Data for this task:
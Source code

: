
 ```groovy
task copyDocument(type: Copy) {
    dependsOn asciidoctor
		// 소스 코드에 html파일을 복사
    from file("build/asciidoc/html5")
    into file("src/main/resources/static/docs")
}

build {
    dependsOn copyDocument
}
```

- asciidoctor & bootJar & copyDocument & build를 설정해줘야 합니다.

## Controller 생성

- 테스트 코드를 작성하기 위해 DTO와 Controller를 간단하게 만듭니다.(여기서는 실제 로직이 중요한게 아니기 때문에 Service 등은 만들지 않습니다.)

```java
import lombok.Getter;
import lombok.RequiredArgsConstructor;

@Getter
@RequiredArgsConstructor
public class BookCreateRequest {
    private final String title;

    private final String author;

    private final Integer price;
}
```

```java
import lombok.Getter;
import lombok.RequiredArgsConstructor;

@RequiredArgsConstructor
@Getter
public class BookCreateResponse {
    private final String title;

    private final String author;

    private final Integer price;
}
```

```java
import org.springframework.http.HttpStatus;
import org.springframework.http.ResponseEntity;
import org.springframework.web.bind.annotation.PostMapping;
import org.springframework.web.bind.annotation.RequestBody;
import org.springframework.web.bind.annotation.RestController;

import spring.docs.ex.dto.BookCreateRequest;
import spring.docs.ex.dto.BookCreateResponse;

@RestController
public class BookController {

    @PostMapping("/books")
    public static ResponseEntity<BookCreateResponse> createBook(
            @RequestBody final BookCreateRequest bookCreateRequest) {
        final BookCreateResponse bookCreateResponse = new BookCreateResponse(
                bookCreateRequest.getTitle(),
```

About this task: Every line above that includes the word "PostMapping" must appear in the answer.

Solution:
import org.springframework.web.bind.annotation.PostMapping;
    @PostMapping("/books")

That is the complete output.